There is a slight problem, however. Since we can not distribute the MSDN documentation ourselves for legal reasons, you need to have your own local installation of the MSDN. Furthermore, the import process is divided into two parts.
At first you have to parse your local MSDN documentation into an XML file. This can be done with msdn-crawler, another open source zynamics project. msdn-crawler parses your locally installed Windows API documentation files from the MSDN and generates an XML file that contains information about Windows API functions (description, argument names and descriptions, and return values). In this first version, msdn-crawler finds 33984 Windows API functions in the MSDN and generates an XML file that contains more than 30 MB of function information. To see a brief example of what the XML file looks like, please check the readme.txt file on GitHub.

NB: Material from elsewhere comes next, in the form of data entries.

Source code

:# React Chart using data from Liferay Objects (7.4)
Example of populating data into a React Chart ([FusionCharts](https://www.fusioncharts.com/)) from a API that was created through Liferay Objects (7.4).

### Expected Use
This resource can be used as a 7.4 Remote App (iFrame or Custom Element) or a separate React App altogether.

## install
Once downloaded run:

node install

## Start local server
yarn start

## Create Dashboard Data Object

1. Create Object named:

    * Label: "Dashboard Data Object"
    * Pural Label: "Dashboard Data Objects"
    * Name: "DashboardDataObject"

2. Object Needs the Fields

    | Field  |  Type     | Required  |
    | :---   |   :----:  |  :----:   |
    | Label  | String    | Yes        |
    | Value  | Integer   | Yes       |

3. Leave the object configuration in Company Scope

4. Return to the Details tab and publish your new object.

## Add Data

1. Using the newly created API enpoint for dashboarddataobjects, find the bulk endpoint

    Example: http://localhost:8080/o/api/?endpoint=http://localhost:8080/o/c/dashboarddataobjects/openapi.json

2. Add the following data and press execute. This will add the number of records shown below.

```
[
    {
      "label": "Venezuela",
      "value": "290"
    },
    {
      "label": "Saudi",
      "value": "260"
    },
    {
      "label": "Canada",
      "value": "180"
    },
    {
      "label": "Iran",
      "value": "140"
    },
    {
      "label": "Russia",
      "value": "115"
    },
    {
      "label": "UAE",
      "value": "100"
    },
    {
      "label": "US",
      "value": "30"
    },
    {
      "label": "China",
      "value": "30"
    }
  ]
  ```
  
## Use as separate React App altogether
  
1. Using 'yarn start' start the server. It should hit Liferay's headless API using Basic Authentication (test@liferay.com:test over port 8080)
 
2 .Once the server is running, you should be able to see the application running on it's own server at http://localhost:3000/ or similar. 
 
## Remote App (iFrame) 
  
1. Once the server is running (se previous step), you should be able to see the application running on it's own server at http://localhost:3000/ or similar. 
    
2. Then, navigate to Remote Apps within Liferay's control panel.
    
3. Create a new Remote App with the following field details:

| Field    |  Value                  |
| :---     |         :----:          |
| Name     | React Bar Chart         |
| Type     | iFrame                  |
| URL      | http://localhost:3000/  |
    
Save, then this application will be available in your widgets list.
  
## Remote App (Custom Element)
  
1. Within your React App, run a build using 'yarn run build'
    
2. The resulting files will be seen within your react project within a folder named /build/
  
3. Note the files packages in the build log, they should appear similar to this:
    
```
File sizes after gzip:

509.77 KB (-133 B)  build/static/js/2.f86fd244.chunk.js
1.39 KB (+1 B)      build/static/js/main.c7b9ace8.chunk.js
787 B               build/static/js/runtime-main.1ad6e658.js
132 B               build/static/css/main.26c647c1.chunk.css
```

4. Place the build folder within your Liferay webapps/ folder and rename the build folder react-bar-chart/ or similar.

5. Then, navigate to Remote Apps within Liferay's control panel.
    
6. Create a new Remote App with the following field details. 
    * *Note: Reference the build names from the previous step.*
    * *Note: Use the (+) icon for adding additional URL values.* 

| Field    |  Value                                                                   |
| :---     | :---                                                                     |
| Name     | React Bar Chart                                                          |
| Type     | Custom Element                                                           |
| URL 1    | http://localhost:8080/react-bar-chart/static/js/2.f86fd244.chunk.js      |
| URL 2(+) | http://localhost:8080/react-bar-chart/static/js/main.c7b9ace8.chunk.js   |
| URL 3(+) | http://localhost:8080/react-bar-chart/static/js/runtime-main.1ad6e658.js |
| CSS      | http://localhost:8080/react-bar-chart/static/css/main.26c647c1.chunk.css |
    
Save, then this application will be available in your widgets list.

Once you have generated the msdn.xml file with msdn-parser you can use ida-msdn to import Windows API documentation into arbitrary IDB files. ida-msdn does two things: First, ida-msdn tries to match imported functions found in the IDB file to function information from the XML file. When information about an imported function is found, the information is imported from the XML file into the IDB file. Second, ida-msdn tries to find out if you are actually working on a DLL file (like shell32.dll or user32.dll) that exports Windows API functions. In that case, the exported functions recognized by ida-msdn are annotated with information from the XML file too.